# Show that a surface of revolution can always be parametrized so that $E = E(v), F = 0$ and $G = 1$.

The following exercise is on the Do Carmo's Differential Geometry of Curves and Surfaces in the section about The First Fundamental Form.

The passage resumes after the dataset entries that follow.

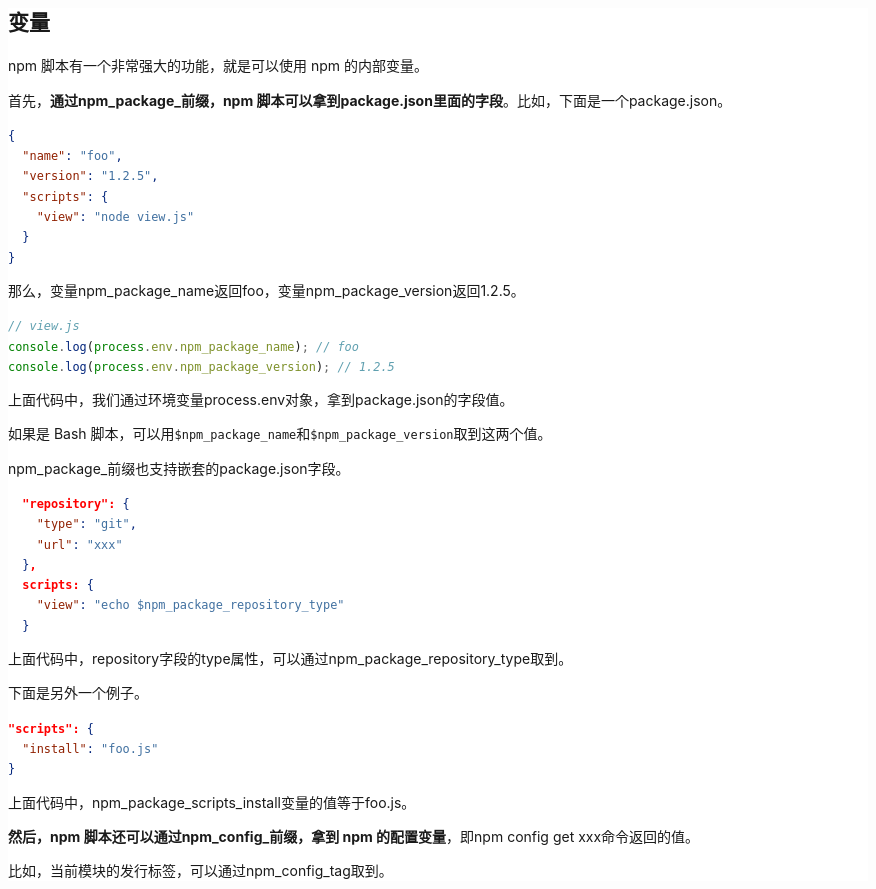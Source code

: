 ## 变量

npm 脚本有一个非常强大的功能，就是可以使用 npm 的内部变量。

首先，**通过npm_package_前缀，npm 脚本可以拿到package.json里面的字段**。比如，下面是一个package.json。

```json
{
  "name": "foo", 
  "version": "1.2.5",
  "scripts": {
    "view": "node view.js"
  }
}
```


那么，变量npm_package_name返回foo，变量npm_package_version返回1.2.5。

```js
// view.js
console.log(process.env.npm_package_name); // foo
console.log(process.env.npm_package_version); // 1.2.5
```


上面代码中，我们通过环境变量process.env对象，拿到package.json的字段值。

如果是 Bash 脚本，可以用`$npm_package_name`和`$npm_package_version`取到这两个值。

npm_package_前缀也支持嵌套的package.json字段。

```json
  "repository": {
    "type": "git",
    "url": "xxx"
  },
  scripts: {
    "view": "echo $npm_package_repository_type"
  }
```


上面代码中，repository字段的type属性，可以通过npm_package_repository_type取到。

下面是另外一个例子。

```json
"scripts": {
  "install": "foo.js"
}
```


上面代码中，npm_package_scripts_install变量的值等于foo.js。



**然后，npm 脚本还可以通过npm_config_前缀，拿到 npm 的配置变量**，即npm config get xxx命令返回的值。

比如，当前模块的发行标签，可以通过npm_config_tag取到。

Show that a surface of revolution can always be parametrized so that $$E = E(v), F = 0$$ and $$G = 1$$.

$$\textbf{My attempt:}$$

Let be $$X(u,v) = \left( f(v) \cos u, f(v) \sin u, g(v) \right)$$ parametrization of a surface of revolution generated by through of rotation of a regular plane curve $$C$$ in $$xz$$ in turn of $$z$$ axis which is given by $$x = f(v)$$ and $$z = g(v)$$, $$f(v) > 0$$, then

$$X_u = \left( -f(v) \sin u, f(v) \cos u, 0 \right)$$,

$$X_v = \left( f'(v) \cos u, f'(v) \sin u, g'(v) \right)$$,

$$E(u,v) = \langle X_u, X_u \rangle = \left[ f(v) \right]^2 = E(v)$$,

$$F(u,v) = \langle X_u, X_v \rangle = 0$$,

$$G(u,v) = \langle X_v, X_v \rangle = \left[ f'(v) \right]^2 + \left[ g'(v) \right]^2$$

Since always regular curve can be reparametrized by length arc, we can assume that $$v = s$$, then $$\left[ f'(v) \right]^2 + \left[ g'(v) \right]^2 = 1$$ and we have to $$G = 1$$. $$\square$$

I have two doubts:

1. Are the parameters $$u$$ and $$v$$ in the exercise arbitrary or can I choose them in such a way that $$E = E(v), F = 0$$ and $$G = 1$$ just as I did?

2. If I can choose the parameters, can I just assume $$v = s$$ just as I did or I need start with an arbitrary parameter $$v$$ and exhibit an reparametrization by arc length?

This is fine. All you have to do is let $v$ be the arclength parameter for the curve that's being rotated. There's no need (or capacity) to give an explicit such parametrization, since the curve is arbitrary.